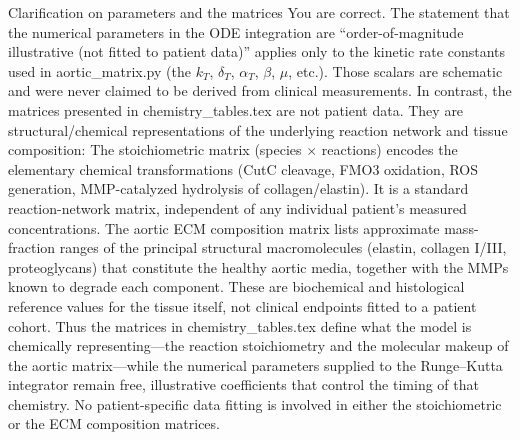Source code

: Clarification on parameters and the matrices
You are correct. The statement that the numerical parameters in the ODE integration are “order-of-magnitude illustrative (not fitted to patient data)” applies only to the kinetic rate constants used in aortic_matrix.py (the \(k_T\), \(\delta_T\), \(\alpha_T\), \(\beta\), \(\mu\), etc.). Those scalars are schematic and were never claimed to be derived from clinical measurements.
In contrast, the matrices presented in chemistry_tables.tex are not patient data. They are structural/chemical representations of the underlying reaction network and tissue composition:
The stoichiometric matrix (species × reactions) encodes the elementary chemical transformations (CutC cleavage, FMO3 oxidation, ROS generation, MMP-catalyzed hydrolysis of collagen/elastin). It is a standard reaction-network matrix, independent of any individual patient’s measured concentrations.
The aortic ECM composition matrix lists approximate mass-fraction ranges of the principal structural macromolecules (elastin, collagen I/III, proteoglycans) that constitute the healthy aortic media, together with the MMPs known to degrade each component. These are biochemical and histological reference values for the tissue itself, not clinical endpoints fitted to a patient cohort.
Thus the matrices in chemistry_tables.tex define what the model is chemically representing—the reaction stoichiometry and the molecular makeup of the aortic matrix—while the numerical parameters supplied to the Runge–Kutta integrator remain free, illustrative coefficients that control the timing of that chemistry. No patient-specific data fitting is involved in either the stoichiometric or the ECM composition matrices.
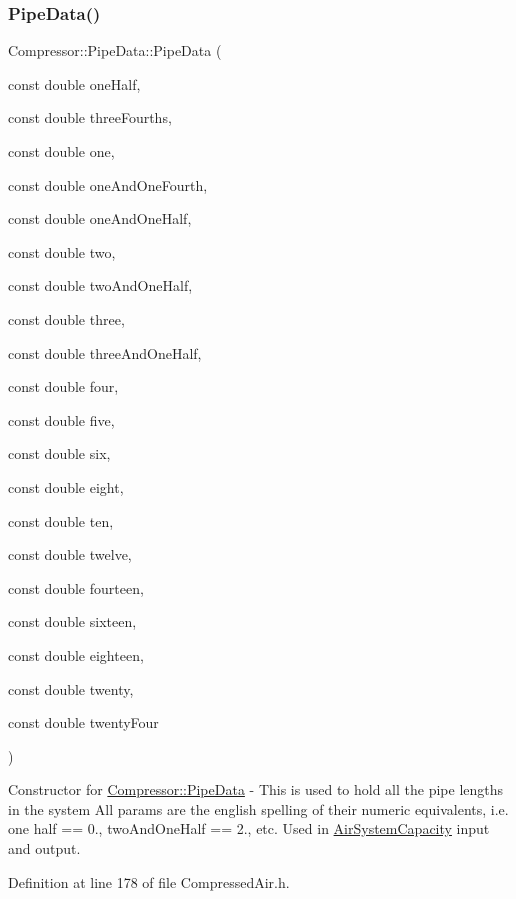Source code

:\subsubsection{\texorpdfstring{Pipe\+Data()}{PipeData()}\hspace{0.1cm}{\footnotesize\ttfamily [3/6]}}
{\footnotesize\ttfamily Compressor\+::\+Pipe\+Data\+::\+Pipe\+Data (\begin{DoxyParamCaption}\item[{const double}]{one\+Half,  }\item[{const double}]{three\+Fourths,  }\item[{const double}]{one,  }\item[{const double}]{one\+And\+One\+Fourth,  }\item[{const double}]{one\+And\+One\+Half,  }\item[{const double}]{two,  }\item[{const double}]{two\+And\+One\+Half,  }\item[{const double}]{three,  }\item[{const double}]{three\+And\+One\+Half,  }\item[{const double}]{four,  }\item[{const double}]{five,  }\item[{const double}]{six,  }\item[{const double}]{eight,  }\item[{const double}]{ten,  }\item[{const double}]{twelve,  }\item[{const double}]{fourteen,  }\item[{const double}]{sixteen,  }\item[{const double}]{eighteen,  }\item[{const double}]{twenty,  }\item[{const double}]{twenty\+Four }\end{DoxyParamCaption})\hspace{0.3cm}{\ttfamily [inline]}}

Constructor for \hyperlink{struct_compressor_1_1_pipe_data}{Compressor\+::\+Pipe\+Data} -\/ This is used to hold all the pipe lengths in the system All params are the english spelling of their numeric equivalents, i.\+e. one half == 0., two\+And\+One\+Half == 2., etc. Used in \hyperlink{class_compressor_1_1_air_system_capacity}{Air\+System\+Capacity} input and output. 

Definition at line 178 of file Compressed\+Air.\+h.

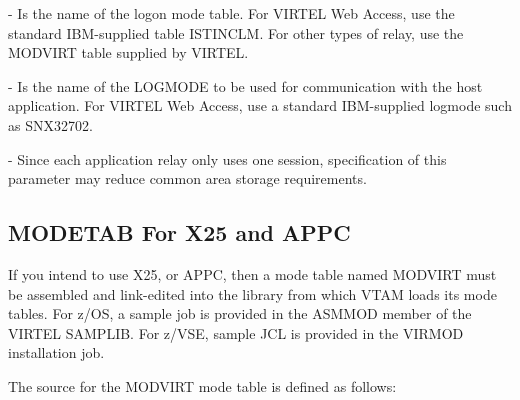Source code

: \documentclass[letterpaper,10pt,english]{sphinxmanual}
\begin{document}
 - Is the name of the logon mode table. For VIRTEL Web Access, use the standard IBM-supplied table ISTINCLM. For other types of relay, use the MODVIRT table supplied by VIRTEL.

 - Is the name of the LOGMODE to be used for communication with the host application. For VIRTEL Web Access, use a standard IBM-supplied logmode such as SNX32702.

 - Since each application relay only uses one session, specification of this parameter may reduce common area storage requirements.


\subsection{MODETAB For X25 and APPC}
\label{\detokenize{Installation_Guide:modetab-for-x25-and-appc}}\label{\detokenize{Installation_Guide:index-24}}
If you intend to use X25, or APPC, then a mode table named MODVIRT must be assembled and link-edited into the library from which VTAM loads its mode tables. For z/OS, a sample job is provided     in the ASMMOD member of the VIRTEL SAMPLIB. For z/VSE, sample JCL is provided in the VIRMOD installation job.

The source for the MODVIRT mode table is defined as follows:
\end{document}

┄┄┄┄┄┄┄┄┄┄┄┄┄┄┄┄┄┄┄┄

Where a line in the records above contains the string "fitted", return that line.

You are correct. The statement that the numerical parameters in the ODE integration are “order-of-magnitude illustrative (not fitted to patient data)” applies only to the kinetic rate constants used in aortic_matrix.py (the \(k_T\), \(\delta_T\), \(\alpha_T\), \(\beta\), \(\mu\), etc.). Those scalars are schematic and were never claimed to be derived from clinical measurements.
The aortic ECM composition matrix lists approximate mass-fraction ranges of the principal structural macromolecules (elastin, collagen I/III, proteoglycans) that constitute the healthy aortic media, together with the MMPs known to degrade each component. These are biochemical and histological reference values for the tissue itself, not clinical endpoints fitted to a patient cohort.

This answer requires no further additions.